Un lunes de agosto, hace 32 años, René Blattmann volvía a casa después de un día interminable. Había logrado liberar a un hombre encarcelado injustamente en San Pedro. Se dirigía a su dormitorio cuando Marianne, su esposa, le dijo:
—Palacio acaba de llamar.René pensó en su colega, el abogado Palacios, y decidió devolver la llamada al día siguiente. Estaba molido.
—No, René —insistió Marianne—. Es el Palacio.
Ese detalle lo despertó. Marcó inmediatamente.
—Buenas noches, René. Necesito pedirte un favor. ¿Por qué no vienes al Palacio?—le dijo una voz firme al otro lado de la línea fija.
—¿A qué hora, señor Presidente?
—A las 12.
—Perfecto, mañana al mediodía.
—¡No, René! A medianoche. Te espero.
Así, aquel lunes interminable aún no había concluido para Blattmann. Y así, también, nació el Ministerio de Justicia: a la medianoche, con un Presidente despierto y un jurista dispuesto.
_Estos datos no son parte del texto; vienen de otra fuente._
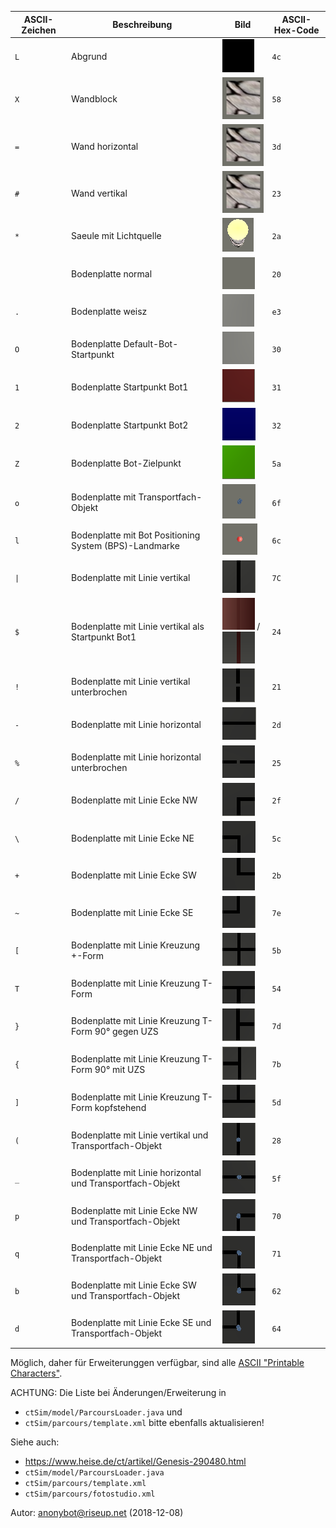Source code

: | ASCII-Zeichen | Beschreibung | Bild | ASCII-Hex-Code |
| - | - | - | - |
| `L` | Abgrund | ![Abgrund](pictures/map-part_abyss.png) | `4c` |
| `X` | Wandblock | ![Wandblock](pictures/map-part_wall_block.png) | `58` |
| `=` | Wand horizontal | ![Wand horizontal](pictures/map-part_wall_hor.png) | `3d` |
| `#` | Wand vertikal | ![Wand vertikal](pictures/map-part_wall_vert.png) | `23` |
| `*` | Saeule mit Lichtquelle | ![Saeule mit Lichtquelle](pictures/map-part_lightsource.png) | `2a` |
| ` ` | Bodenplatte normal | ![Bodenplatte normal](pictures/map-part_baseplate_normal.png) | `20` |
| `.` | Bodenplatte weisz | ![Bodenplatte weisz](pictures/map-part_baseplate_white.png) | `e3` |
| `O` | Bodenplatte Default-Bot-Startpunkt | ![Bodenplatte Default-Bot-Startpunkt](pictures/map-part_baseplate_bot-start-default.png) | `30` |
| `1` | Bodenplatte Startpunkt Bot1 | ![Bodenplatte Startpunkt Bot1](pictures/map-part_baseplate_bot-start1.png) | `31` |
| `2` | Bodenplatte Startpunkt Bot2 | ![Bodenplatte Startpunkt Bot2](pictures/map-part_baseplate_bot-start2.png) | `32` |
| `Z` | Bodenplatte Bot-Zielpunkt | ![Bodenplatte Zielpunkt](pictures/map-part_baseplate_bot-goal.png) | `5a` |
| `o` | Bodenplatte mit Transportfach-Objekt | ![Bodenplatte mit Transportfach-Objekt](pictures/map-part_baseplate_pillar.png) | `6f` |
| `l` | Bodenplatte mit Bot Positioning System (BPS)-Landmarke | ![Bodenplatte mit Bot Positioning System (BPS)-Landmarke](pictures/map-part_baseplate_landmark.png) | `6c` |
| <code>&#124;</code> | Bodenplatte mit Linie vertikal | ![Bodenplatte mit Linie vertikal](pictures/map-part_baseplate_line_vert.png) | `7C` |
| `$` | Bodenplatte mit Linie vertikal als Startpunkt Bot1 | ![Bodenplatte mit Linie vertikal als Startpunkt Bot1](pictures/map-part_baseplate_line_vert_sp1.png) / ![](pictures/map-part_baseplate_line_vert_sp1_var.png) | `24` |
| `!` | Bodenplatte mit Linie vertikal unterbrochen | ![Bodenplatte mit Linie vertikal unterbrochen](pictures/map-part_baseplate_line_vert_interrupted.png) | `21` |
| `-` | Bodenplatte mit Linie horizontal | ![Bodenplatte mit Linie horizontal](pictures/map-part_baseplate_line_hor.png) | `2d` |
| `%` | Bodenplatte mit Linie horizontal unterbrochen | ![Bodenplatte mit Linie horizontal unterbrochen](pictures/map-part_baseplate_line_hor_interrupted.png) | `25` |
| `/` | Bodenplatte mit Linie Ecke NW | ![Bodenplatte mit Linie Ecke NW](pictures/map-part_baseplate_line_corner-nw.png) | `2f` |
| `\` | Bodenplatte mit Linie Ecke NE | ![Bodenplatte mit Linie Ecke NE](pictures/map-part_baseplate_line_corner-ne.png) | `5c` |
| `+` | Bodenplatte mit Linie Ecke SW | ![Bodenplatte mit Linie Ecke SW](pictures/map-part_baseplate_line_corner-sw.png) | `2b` |
| `~` | Bodenplatte mit Linie Ecke SE | ![Bodenplatte mit Linie Ecke SE](pictures/map-part_baseplate_line_corner-se.png) | `7e` |
| `[` | Bodenplatte mit Linie Kreuzung +-Form | ![Bodenplatte mit Linie Kreuzung +-Form](pictures/map-part_baseplate_line_crossroad-plus.png) | `5b` |
| `T` | Bodenplatte mit Linie Kreuzung T-Form | ![Bodenplatte mit Linie Kreuzung T-Form](pictures/map-part_baseplate_line_crossroad-t.png) | `54` |
| `}` | Bodenplatte mit Linie Kreuzung T-Form 90° gegen UZS | ![Bodenplatte mit Linie Kreuzung T-Form 90° gegen UZS](pictures/map-part_baseplate_line_crossroad-t_tilt-left.png) | `7d` |
| `{` | Bodenplatte mit Linie Kreuzung T-Form 90° mit UZS | ![Bodenplatte mit Linie Kreuzung T-Form 90° mit UZS](pictures/map-part_baseplate_line_crossroad-t_tilt-right.png) | `7b` |
| `]` | Bodenplatte mit Linie Kreuzung T-Form kopfstehend | ![Bodenplatte mit Linie Kreuzung T-Form kopfstehend](pictures/map-part_baseplate_line_crossroad-t_inverted.png) | `5d` |
| `(` | Bodenplatte mit Linie vertikal und Transportfach-Objekt | ![Bodenplatte mit Linie vertikal und Transportfach-Objekt](pictures/map-part_baseplate_line_vert_pillar.png) | `28` |
| `_` | Bodenplatte mit Linie horizontal und Transportfach-Objekt | ![Bodenplatte mit Linie horizontal und Transportfach-Objekt](pictures/map-part_baseplate_line_hor_pillar.png) | `5f` |
| `p` | Bodenplatte mit Linie Ecke NW und Transportfach-Objekt | ![Bodenplatte mit Linie Ecke NW und Transportfach-Objekt](pictures/map-part_baseplate_line_corner-nw_pillar.png) | `70` |
| `q` | Bodenplatte mit Linie Ecke NE und Transportfach-Objekt | ![Bodenplatte mit Linie Ecke NE und Transportfach-Objekt](pictures/map-part_baseplate_line_corner-ne_pillar.png) | `71` |
| `b` | Bodenplatte mit Linie Ecke SW und Transportfach-Objekt | ![Bodenplatte mit Linie Ecke SW und Transportfach-Objekt](pictures/map-part_baseplate_line_corner-sw_pillar.png) | `62` |
| `d` | Bodenplatte mit Linie Ecke SE und Transportfach-Objekt | ![Bodenplatte mit Linie Ecke SE und Transportfach-Objekt](pictures/map-part_baseplate_line_corner-se_pillar.png) | `64` |

Möglich, daher für Erweiterunggen verfügbar, sind alle [ASCII "Printable Characters"](https://en.wikipedia.org/wiki/ASCII#Printable_characters).

ACHTUNG: Die Liste bei Änderungen/Erweiterung in 
- `ctSim/model/ParcoursLoader.java`
und
- `ctSim/parcours/template.xml`
bitte ebenfalls aktualisieren!

Siehe auch:

* https://www.heise.de/ct/artikel/Genesis-290480.html
* `ctSim/model/ParcoursLoader.java`
* `ctSim/parcours/template.xml`
* `ctSim/parcours/fotostudio.xml`

Autor: anonybot@riseup.net (2018-12-08)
A las siete de la mañana del día siguiente, un martes de agosto de 1993, René Blattmann juraba como el primer Ministro de Justicia de Bolivia.
El libro René Blattmann, su nombre es ley escrito por el periodista suizo Maurus Held y traducido por el periodista boliviano Robert Brockmann, lo deja claro: el Ministerio de Justicia no surgió para perseguir, sino para proteger; no para acusar, sino para equilibrar; no para fabricar culpables, sino para hacer justicia en un país donde la injusticia se tragaba vidas enteras.
Coherente con ese espíritu, Blattmann comenzó abriendo una oficina de Derechos Humanos en el Chapare, una suerte de Defensoría del Pueblo adelantada a su tiempo. Hoy cuesta imaginarlo, pero en ese entonces los campesinos productores de coca eran víctimas habituales de abusos estatales. Es necesario recordar esto para no caer en el error de juzgar el ayer con los ojos del hoy.
Luego, su equipo detectó que cientos de personas —todas pobres— estaban presas por no poder pagar honorarios de abogados, costas judiciales o multas. La pobreza convertida en condena. Para cortar ese absurdo, promovió la Ley de abolición de la prisión por obligaciones patrimoniales, aprobada en diciembre de 1994. El Colegio de Abogados se opuso. El Ministerio de Justicia los enfrentó. Ganó. Y 553 mujeres recuperaron de inmediato su libertad.
Otra injusticia estructural: enfrentar un juicio sin defensa. Ser pobre y, por tanto, vulnerable. Para eso, creó la Defensa Pública, integrada por jóvenes abogados bautizados como los “Robins” de Batman: defensores de quienes no tenían a nadie más.
Luego llegó un hallazgo brutal: nueve de cada diez personas en el Chapare estaban en prisión preventiva, encarceladas por pura sospecha. El equipo impulsó la Ley de fianza juratoria, que obligaba a un juez a definir en 24 horas si había pruebas. Si no, libertad inmediata y compromiso de asistir a futuras audiencias. Fue aprobada en febrero de 1996. Unas 2.500 personas salieron libres de inmediato.
Ese era el Ministerio de Justicia. Ese era su propósito. Ese era su estándar.
¿Quiénes lo destruyeron? Varios gobiernos posteriores, sí, pero especialmente los ministros del masismo. Todo indica que leyeron “1984” de George Orwell al revés. Fueron discípulos aplicados del doble lenguaje: le llamaron “ministerio de Justicia” a lo que operaba como ministerio de Injusticia.
Desde ahí se incubaron violaciones constitucionales, se diseñó la teoría fantástica del “derecho humano a ser dictador”, se manipularon nombramientos judiciales, se redactaron sentencias a pedido y se fabricaron autoprorrogados en la penumbra. Un laboratorio de poder oscuro, ajeno al mandato que lo vio nacer.
Cuando el presidente Rodrigo Paz cerró ese ministerio, no lo hizo por cumplir su promesa electoral, sino porque los dos últimos ministros de justicia designados tenían serios cuestionamientos éticos. Esta situación reafirma algo elemental: no cualquiera puede ocupar ese cargo. Ese despacho exige alguien con la estatura moral y técnica de Blattmann, alguien capaz de enfrentarse al establishment de su propio partido, de sus aliados y de los poderes fácticos.
Un ministro de Justicia no puede ser un funcionario dócil, un operador partidario ni un compadre acomodado.
Al final, la pregunta es simple y devastadora: ¿qué habrían hecho los exministros del masismo si hubieran tenido frente a ellos el espejo de Blattmann? Quizás descubrirían que lo que destruyeron no fue solo un ministerio, sino la oportunidad de estar —por una vez— del lado correcto de la historia.
Andrés Gómez Vela es periodista y abogado.